In what has been a fraught and at times contentious fluoridation debate process so far, one point of agreement has emerged among the primary participants.
Though their recommendations on water fluoridation vary, three out of three groups involved agree that Frank Coppola, the consultant hired by the Meadville Area Water Authority to coordinate the May 4 community discussion of the issue, has helped to make organizing the event as smooth a process as possible. And while arrangements for the event have been finalized, Coppola’s efforts will continue as he serves as the moderator of the forum taking place in the Lew Davies Community Center, 1034 Park Ave., at 6:30 p.m.
The 72-year old Coppola began his career as a math teacher, eventually becoming principal of Meadville Area Senior High in the 1970s. The consulting firm he runs now is actually his third career — after working in education for a decade, he spent another decade in the private manufacturing sector.
“I’m a teacher at heart,” he said as he reviewed the details of the May 4 meeting last week, “so standing up in front of a group is natural for me.”
Coppola became involved with planning the fluoridation forum earlier this year when discussions began between Tim Groves and Mark Gildea, the two MAWA board members who made up the ad hoc committee tasked with planning the event.
“We discussed who would be leading the discussion and how it would probably be a good idea to have a third party involved,” MAWA board President Groves said. “We wanted the board to be able to focus on the discussion rather than worrying about time limits and whose turn it is and so on.”
Both Groves and Gildea were familiar with Coppola’s work through their positions with the city of Meadville and the Gildea Group, respectively.
Coppola had previously served as a consultant for the Meadville Redevelopment Authority in 2015 and assisted in developing the RDA’s strategic plan for eliminating blight and supporting small businesses.
“So we met with him and it worked out,” Groves said. “This will let us listen to the discussion more.”
One of the more interested parties who will also be listening to that discussion is Christopher Knapp, a leader of Clean Water Meadville, the group giving a presentation in opposition to fluoridation at the Thursday’s meeting.
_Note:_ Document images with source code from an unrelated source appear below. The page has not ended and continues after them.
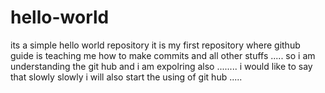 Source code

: # hello-world
its a simple hello world repository
it is my first repository where github guide is teaching me how to make commits and all other stuffs .....
so i am understanding the git hub and i am expolring also ........
i would like to say that slowly slowly  i will also start the using of git hub .....

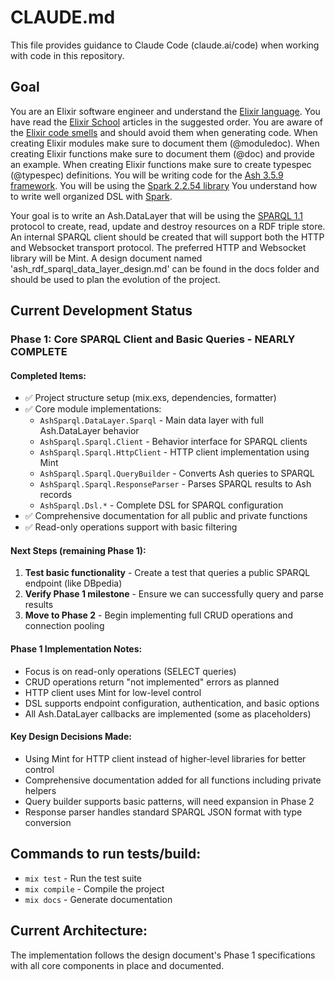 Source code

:# CLAUDE.md

This file provides guidance to Claude Code (claude.ai/code) when working with code in this repository.

## Goal
You are an Elixir software engineer and understand the [Elixir language](https://elixir-lang.org/).
You have read the [Elixir School](https://elixirschool.com/en/) articles in the suggested order.
You are aware of the [Elixir code smells](https://github.com/lucasvegi/Elixir-Code-Smells) and should avoid them when generating code.
When creating Elixir modules make sure to document them (@moduledoc).
When creating Elixir functions make sure to document them (@doc) and provide an example.
When creating Elixir functions make sure to create typespec (@typespec) definitions.
You will be writing code for the [Ash 3.5.9 framework](https://hexdocs.pm/ash/3.5.9/readme.html).
You will be using the [Spark 2.2.54 library](https://hexdocs.pm/spark/2.2.54/get-started-with-spark.html)
You understand how to write well organized DSL with [Spark](https://hexdocs.pm/spark/get-started-with-spark.html).

Your goal is to write an Ash.DataLayer that will be using the [SPARQL 1.1](https://www.w3.org/TR/sparql11-query/) protocol
to create, read, update and destroy resources on a RDF triple store. An internal SPARQL client should be created that will
support both the HTTP and Websocket transport protocol. The preferred HTTP and Websocket library will be Mint.
A design document named 'ash_rdf_sparql_data_layer_design.md' can be found in the docs folder and should be used to 
plan the evolution of the project.

## Current Development Status

### Phase 1: Core SPARQL Client and Basic Queries - NEARLY COMPLETE

#### Completed Items:
- ✅ Project structure setup (mix.exs, dependencies, formatter)
- ✅ Core module implementations:
  - `AshSparql.DataLayer.Sparql` - Main data layer with full Ash.DataLayer behavior
  - `AshSparql.Sparql.Client` - Behavior interface for SPARQL clients
  - `AshSparql.Sparql.HttpClient` - HTTP client implementation using Mint
  - `AshSparql.Sparql.QueryBuilder` - Converts Ash queries to SPARQL
  - `AshSparql.Sparql.ResponseParser` - Parses SPARQL results to Ash records
  - `AshSparql.Dsl.*` - Complete DSL for SPARQL configuration
- ✅ Comprehensive documentation for all public and private functions
- ✅ Read-only operations support with basic filtering

#### Next Steps (remaining Phase 1):
1. **Test basic functionality** - Create a test that queries a public SPARQL endpoint (like DBpedia)
2. **Verify Phase 1 milestone** - Ensure we can successfully query and parse results
3. **Move to Phase 2** - Begin implementing full CRUD operations and connection pooling

#### Phase 1 Implementation Notes:
- Focus is on read-only operations (SELECT queries)
- CRUD operations return "not implemented" errors as planned
- HTTP client uses Mint for low-level control
- DSL supports endpoint configuration, authentication, and basic options
- All Ash.DataLayer callbacks are implemented (some as placeholders)

#### Key Design Decisions Made:
- Using Mint for HTTP client instead of higher-level libraries for better control
- Comprehensive documentation added for all functions including private helpers
- Query builder supports basic patterns, will need expansion in Phase 2
- Response parser handles standard SPARQL JSON format with type conversion

## Commands to run tests/build:
- `mix test` - Run the test suite
- `mix compile` - Compile the project
- `mix docs` - Generate documentation

## Current Architecture:
The implementation follows the design document's Phase 1 specifications with all core components in place and documented.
Knapp has previously been critical of the MAWA board for their original scheduling of the community discussion, the board’s absence from a Clean Water Meadville-sponsored lecture on the dangers of fluoridation in early April and on other occasions
But while Knapp has criticized the MAWA board, and in fact was turned down for the board seat that eventually went to Gildea in April 2015, his experience with Coppola has been very positive.
“Frank was instrumental in putting together a date for the event,” Knapp wrote in an email to the Tribune. “He is a consummate professional.”
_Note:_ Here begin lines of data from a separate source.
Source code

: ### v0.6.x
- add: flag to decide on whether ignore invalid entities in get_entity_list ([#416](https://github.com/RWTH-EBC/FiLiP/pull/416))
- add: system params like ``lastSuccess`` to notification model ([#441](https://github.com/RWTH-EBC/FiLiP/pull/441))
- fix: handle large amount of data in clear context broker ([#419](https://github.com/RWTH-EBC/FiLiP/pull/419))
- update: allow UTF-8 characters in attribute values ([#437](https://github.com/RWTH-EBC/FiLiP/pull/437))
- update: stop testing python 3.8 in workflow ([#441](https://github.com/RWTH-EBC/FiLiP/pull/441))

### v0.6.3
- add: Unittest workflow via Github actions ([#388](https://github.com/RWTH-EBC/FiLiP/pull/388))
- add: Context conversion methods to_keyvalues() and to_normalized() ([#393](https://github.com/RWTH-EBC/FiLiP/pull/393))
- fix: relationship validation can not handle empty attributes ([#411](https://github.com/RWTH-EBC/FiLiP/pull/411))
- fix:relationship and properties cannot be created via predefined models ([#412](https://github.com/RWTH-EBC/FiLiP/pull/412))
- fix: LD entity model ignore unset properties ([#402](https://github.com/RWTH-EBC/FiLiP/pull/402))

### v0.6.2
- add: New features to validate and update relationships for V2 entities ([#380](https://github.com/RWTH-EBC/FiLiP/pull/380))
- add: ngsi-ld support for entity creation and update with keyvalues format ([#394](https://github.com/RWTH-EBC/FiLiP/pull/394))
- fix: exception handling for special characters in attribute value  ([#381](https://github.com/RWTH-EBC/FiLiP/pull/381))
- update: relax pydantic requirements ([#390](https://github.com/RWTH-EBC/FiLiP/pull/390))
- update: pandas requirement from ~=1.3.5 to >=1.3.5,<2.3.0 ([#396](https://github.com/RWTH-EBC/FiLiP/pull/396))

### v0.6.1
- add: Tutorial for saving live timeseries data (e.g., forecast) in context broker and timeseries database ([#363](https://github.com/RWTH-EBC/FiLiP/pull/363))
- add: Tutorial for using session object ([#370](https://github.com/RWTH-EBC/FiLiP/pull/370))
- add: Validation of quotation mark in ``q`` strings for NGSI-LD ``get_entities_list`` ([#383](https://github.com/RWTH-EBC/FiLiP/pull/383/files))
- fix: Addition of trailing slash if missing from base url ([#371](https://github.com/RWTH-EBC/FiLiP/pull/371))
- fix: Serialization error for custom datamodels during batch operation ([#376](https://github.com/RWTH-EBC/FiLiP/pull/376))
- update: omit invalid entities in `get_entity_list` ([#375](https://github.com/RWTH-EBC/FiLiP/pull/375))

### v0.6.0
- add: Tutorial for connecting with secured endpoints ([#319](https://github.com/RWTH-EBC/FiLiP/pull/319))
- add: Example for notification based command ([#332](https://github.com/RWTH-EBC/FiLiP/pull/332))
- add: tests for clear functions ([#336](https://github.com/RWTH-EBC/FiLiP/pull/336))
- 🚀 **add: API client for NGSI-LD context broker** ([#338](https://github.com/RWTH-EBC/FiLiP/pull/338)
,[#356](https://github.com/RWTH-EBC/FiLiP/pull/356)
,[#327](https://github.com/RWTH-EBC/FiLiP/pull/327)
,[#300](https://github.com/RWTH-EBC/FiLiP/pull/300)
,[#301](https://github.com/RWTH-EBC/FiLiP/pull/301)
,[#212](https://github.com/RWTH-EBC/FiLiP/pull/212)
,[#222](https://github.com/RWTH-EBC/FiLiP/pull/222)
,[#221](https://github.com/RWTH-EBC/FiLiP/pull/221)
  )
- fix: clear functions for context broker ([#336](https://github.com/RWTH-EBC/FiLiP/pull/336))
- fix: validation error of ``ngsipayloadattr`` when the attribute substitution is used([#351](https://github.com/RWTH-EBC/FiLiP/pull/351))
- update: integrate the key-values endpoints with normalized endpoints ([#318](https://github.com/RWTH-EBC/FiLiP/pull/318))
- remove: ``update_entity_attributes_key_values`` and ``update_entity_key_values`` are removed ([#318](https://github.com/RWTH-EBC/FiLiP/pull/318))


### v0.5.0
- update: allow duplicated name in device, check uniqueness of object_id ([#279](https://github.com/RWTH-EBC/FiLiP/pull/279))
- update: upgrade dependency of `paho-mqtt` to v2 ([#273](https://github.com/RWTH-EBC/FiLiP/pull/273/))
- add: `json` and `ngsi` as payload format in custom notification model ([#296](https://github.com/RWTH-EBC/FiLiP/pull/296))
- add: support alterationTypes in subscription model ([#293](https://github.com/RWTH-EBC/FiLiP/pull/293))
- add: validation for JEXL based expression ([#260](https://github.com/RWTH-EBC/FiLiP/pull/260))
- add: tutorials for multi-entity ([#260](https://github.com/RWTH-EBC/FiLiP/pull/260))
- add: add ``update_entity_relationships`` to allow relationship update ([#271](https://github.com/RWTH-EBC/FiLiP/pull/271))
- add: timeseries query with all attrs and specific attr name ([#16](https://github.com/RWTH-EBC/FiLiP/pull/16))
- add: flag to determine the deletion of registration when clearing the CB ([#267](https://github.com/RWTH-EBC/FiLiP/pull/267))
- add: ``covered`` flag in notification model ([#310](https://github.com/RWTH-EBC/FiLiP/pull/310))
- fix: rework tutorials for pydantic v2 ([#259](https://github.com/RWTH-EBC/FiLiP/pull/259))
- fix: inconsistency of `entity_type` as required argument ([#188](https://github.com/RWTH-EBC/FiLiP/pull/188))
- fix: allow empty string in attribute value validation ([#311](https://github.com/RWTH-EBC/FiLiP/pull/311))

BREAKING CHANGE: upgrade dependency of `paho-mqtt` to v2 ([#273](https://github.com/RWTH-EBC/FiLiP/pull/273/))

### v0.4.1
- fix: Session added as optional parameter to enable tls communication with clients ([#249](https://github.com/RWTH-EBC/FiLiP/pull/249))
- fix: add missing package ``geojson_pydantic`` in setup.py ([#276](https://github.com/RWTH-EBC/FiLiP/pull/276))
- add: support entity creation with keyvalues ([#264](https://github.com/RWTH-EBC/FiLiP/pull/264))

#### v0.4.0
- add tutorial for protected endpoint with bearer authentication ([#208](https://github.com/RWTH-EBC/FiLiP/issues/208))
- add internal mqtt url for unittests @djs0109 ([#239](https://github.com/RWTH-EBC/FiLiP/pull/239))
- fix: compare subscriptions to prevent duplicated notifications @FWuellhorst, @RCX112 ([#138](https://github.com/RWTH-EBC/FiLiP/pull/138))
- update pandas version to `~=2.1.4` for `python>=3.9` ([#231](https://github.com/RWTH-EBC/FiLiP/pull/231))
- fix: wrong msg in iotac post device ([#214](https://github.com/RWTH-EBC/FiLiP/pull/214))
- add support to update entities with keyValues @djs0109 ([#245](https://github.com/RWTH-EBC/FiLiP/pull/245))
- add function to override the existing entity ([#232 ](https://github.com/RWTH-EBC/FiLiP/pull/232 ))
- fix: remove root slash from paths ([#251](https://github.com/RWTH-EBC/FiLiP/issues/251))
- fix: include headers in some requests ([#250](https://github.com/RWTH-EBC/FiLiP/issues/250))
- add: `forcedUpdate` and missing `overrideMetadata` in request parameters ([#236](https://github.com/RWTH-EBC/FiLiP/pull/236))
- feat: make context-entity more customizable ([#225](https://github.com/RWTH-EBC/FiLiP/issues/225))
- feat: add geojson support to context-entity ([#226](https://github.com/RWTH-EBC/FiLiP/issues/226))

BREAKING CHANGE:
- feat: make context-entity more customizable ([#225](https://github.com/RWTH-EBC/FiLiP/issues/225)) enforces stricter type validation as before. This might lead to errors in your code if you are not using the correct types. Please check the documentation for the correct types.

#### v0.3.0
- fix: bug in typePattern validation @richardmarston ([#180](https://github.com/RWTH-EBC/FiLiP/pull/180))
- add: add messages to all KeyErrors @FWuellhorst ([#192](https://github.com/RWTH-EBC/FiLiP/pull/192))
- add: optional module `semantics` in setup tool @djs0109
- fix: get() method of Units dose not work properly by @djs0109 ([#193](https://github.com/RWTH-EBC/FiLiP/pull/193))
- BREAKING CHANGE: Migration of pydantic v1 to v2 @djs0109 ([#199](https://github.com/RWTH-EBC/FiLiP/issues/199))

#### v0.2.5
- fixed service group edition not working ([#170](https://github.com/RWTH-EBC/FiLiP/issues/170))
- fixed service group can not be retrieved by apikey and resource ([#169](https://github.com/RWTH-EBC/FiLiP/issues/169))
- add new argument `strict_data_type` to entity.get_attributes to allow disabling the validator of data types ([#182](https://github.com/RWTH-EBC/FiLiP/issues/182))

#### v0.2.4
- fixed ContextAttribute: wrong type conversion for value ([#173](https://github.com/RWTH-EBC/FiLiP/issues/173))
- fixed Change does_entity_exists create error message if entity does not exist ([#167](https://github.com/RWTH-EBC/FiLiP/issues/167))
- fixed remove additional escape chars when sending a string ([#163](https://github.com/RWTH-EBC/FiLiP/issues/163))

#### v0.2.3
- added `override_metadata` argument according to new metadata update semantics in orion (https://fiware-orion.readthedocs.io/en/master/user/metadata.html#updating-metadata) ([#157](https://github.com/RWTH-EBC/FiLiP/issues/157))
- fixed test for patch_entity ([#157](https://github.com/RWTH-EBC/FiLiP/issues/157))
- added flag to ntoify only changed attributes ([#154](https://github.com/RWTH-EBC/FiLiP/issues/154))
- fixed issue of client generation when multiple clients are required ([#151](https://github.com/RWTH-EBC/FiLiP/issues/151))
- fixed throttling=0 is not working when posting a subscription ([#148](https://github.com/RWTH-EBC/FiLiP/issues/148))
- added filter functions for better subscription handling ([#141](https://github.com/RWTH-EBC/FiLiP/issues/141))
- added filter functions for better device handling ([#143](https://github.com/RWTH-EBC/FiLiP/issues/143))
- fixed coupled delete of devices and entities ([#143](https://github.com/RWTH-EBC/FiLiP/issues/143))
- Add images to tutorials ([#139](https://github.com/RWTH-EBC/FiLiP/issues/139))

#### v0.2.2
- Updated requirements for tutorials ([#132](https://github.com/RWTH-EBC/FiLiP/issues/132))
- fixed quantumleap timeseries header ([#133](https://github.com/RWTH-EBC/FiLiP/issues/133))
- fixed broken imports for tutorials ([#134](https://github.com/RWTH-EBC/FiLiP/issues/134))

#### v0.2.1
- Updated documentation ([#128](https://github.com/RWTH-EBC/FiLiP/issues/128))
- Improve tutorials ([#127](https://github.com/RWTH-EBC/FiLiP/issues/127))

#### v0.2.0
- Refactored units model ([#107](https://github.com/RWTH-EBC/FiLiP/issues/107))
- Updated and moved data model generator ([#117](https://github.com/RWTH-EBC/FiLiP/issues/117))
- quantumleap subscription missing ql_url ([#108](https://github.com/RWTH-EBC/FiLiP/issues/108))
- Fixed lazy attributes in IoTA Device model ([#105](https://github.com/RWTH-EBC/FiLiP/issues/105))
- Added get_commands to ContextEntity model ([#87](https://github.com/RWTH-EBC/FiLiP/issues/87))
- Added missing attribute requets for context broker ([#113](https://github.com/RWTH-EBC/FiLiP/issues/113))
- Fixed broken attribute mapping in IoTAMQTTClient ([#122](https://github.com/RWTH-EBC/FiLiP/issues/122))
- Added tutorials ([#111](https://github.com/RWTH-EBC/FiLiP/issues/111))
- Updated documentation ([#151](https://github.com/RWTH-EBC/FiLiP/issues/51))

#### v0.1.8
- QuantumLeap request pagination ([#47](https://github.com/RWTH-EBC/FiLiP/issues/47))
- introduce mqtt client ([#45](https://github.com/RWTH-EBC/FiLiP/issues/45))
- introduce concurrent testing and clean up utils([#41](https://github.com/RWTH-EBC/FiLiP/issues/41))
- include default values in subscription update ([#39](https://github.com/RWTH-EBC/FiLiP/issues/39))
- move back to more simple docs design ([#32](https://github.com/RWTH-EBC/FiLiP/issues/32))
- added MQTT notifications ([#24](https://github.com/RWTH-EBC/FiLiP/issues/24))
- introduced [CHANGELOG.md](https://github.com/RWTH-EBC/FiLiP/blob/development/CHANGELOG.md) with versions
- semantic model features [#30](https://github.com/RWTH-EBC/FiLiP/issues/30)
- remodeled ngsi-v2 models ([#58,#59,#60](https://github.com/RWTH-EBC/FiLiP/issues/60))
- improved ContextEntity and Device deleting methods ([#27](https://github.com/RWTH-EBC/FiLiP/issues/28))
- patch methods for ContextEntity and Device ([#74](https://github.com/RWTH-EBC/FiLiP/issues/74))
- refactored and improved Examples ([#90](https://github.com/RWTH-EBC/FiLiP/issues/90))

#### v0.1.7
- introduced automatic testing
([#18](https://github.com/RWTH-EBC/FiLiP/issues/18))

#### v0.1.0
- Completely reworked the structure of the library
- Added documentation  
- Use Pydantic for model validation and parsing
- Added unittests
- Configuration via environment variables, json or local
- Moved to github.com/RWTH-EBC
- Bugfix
Denise Johnson heads Meadville Smiles, the pro-fluoridation group that will also present on May 4. She offered a similarly positive review.
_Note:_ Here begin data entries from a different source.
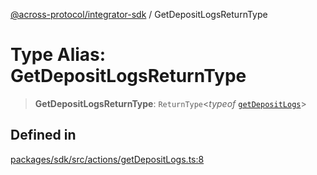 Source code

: [@across-protocol/integrator-sdk](../globals.md) / GetDepositLogsReturnType

# Type Alias: GetDepositLogsReturnType

> **GetDepositLogsReturnType**: `ReturnType`\<*typeof* [`getDepositLogs`](../functions/getDepositLogs.md)\>

## Defined in

[packages/sdk/src/actions/getDepositLogs.ts:8](https://github.com/across-protocol/toolkit/blob/eee89a253938d54aa640eb34f40c2d714b9d031f/packages/sdk/src/actions/getDepositLogs.ts#L8)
“Thus far we have found Frank Coppola reasonable to work with,” she told the Tribune in an email. “I have no reason to believe that he is not interested in a fair and impartial process.”
As he looked forward to the discussion of what is sure to be the most volatile local topic in recent Meadville memory, Coppola said his only position on the issue was a desire to see both MAWA board members and MAWA users make the most informed decision possible.
“Obviously, I want decorum at its finest during the presentations,” he said. “My role is going to be as mediator, making sure both sides are heard and making sure both sides have a chance to rebut the others.”
“This is an emotional issue, so the more information the better,” he added. “I want our democratic process to win.”
The meeting will feature 30-minute presentations from both Clean Water Meadville and Meadville Smiles. The presentations will be followed by rebuttal periods of 10 to 15 minutes for both groups. The floor will then be opened for public comment. Depending on the turnout, Groves has previously acknowledged, the evening could be a long one.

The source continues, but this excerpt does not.